Elections to the Baseball Hall of Fame for 1948 followed the same procedures as 1947.
The Baseball Writers' Association of America (BBWAA) voted by mail to select from players retired less than 25 years, with provision for a runoff in case of no winner. It elected two people on the first ballot, Herb Pennock and Pie Traynor. Meanwhile, the Old Timers Committee, with jurisdiction over earlier players, met on no schedule and not this year. Criticism continued that earlier players, as well as managers and other non-playing candidates, were being overlooked.

While an induction ceremony had initially been planned for 1948, it was postponed, although the annual Hall of Fame Game was still played on July 12, 1948. Pennock and Traynor were subsequently inducted with the 1949 Hall of Fame selections in Cooperstown, New York, on June 13, 1949. Traynor attended the ceremony; Pennock had died in January 1948, several weeks before the baseball writers elected him.

==BBWAA election==
The 10-year members of the BBWAA had the authority to select any players active in 1923 or later, provided they had been retired since 1946. Voters were instructed to cast votes for 10 candidates; any candidate receiving votes on at least 75% of the ballots would be honored with induction to the Hall. If no candidate received votes on 75% of the ballots, the top 20 candidates would advance to a runoff election, with the vote totals from the first ballot not being revealed until the runoff was over.
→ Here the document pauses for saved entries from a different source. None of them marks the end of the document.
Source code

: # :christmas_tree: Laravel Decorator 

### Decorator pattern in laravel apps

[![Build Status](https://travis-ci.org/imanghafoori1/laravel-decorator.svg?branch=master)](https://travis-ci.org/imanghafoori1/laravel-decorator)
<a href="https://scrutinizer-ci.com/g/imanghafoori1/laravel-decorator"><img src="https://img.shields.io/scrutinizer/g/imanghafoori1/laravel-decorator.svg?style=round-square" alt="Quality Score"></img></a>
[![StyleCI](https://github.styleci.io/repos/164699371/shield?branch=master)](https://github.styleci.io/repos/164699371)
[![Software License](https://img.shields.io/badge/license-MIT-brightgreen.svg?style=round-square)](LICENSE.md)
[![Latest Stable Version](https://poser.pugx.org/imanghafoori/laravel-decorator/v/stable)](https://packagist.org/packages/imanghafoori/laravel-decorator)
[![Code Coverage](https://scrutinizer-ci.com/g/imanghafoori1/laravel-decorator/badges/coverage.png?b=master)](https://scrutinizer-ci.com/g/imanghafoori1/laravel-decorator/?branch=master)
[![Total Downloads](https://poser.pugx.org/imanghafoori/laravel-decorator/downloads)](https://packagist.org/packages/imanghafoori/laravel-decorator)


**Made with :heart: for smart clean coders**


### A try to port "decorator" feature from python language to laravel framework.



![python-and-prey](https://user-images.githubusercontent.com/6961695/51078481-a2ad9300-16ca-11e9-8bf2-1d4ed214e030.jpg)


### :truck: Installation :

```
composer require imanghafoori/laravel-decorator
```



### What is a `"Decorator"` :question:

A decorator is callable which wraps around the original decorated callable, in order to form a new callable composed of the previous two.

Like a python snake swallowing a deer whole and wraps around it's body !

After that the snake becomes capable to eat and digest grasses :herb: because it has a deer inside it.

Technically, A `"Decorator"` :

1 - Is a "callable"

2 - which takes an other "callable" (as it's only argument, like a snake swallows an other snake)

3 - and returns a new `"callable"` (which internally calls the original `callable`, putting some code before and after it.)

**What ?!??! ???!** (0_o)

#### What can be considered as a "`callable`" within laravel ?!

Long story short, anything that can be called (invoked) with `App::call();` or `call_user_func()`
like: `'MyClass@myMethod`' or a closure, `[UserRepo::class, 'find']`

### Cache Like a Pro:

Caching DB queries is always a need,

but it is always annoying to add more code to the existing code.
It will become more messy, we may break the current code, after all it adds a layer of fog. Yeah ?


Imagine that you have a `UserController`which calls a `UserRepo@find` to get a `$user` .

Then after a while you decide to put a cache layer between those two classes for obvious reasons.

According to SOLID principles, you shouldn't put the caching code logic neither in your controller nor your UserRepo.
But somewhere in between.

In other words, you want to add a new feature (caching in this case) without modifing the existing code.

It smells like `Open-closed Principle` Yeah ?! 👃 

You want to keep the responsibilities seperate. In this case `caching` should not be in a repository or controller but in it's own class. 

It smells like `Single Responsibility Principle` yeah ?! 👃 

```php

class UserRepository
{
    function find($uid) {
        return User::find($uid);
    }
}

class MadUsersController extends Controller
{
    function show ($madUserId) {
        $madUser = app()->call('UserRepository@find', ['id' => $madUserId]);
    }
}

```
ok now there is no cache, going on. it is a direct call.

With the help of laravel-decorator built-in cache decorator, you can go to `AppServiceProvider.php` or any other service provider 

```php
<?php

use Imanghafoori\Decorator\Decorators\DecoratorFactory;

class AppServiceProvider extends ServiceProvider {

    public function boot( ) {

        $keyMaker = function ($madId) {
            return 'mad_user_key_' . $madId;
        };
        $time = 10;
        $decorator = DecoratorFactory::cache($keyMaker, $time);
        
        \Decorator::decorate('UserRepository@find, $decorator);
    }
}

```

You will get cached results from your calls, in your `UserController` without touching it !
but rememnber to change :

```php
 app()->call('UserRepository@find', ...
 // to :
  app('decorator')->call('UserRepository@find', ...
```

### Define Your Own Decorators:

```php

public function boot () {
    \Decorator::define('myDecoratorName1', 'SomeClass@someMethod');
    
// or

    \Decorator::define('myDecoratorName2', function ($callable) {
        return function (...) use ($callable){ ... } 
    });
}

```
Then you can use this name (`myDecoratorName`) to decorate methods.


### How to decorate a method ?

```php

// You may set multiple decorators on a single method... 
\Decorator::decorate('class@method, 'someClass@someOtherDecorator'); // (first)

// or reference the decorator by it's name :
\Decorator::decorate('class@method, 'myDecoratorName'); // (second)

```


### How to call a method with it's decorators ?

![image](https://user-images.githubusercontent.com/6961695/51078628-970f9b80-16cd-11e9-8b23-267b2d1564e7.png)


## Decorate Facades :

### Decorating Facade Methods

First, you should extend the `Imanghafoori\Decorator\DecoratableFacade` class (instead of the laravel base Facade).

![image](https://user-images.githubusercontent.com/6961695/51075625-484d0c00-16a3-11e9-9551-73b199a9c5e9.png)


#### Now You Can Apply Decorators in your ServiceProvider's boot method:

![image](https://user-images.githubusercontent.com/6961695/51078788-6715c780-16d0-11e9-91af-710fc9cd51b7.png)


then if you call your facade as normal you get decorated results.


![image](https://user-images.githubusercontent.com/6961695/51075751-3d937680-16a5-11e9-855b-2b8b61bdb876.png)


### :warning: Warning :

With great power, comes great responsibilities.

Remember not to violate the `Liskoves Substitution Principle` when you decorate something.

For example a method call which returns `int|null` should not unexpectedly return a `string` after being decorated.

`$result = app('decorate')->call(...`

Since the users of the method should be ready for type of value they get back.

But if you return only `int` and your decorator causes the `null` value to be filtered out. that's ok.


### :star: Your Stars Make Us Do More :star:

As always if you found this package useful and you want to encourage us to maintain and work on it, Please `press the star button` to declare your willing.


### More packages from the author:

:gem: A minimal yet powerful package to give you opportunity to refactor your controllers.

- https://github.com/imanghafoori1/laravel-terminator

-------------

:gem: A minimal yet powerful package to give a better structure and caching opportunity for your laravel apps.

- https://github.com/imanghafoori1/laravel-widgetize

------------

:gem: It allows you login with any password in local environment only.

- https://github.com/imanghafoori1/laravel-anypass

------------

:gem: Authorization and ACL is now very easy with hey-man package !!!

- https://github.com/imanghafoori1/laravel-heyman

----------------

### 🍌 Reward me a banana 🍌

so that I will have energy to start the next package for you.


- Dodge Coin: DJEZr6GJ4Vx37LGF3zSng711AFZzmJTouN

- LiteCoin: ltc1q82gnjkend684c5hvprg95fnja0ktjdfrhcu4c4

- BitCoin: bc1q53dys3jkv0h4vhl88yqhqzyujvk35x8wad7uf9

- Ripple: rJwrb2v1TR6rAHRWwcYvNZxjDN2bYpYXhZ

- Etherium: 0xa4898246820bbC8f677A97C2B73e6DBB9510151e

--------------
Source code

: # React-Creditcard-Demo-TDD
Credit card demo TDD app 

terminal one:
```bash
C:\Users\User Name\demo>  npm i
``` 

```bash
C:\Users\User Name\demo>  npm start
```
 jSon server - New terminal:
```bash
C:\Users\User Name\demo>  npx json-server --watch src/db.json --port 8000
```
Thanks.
A total of 121 ballots were cast - the lowest total for any BBWAA election - with 1,036 individual votes for 106 specific candidates, an average of 8.56 per ballot; 91 votes were required for election. The results were announced on February 27, 1948. The election was a success for the second year in a row following the most recent format change, with two more inductees to the Hall being selected; again, no runoff was necessary. Herb Pennock, who received the most votes and was elected, had died suddenly of a cerebral hemorrhage just weeks earlier on January 30; however, he had done increasingly well in previous elections, and many ballots had already been cast, making it unlikely that his election was primarily due to sentiment.

The number of players receiving votes (106) was a significant increase over the previous year's total of 39, and the highest number since the 1939 election. After the 1947 election in which voters had just a few weeks to select candidates following the disqualification of players retired over 25 years, voters in 1948 had a full year in which to look for candidates who had retired between 1923 and 1946, and a wide variety of new candidates drew votes. 80 of those named received votes on less than 5% of the ballots, with 36 receiving only a single vote; 45 players were named for the first time, although all had been eligible at some point in the past - for some, the 1936 election in which active players were eligible. All but 3 of the eligible candidates who received any votes in the 1947 election were again named in the voting.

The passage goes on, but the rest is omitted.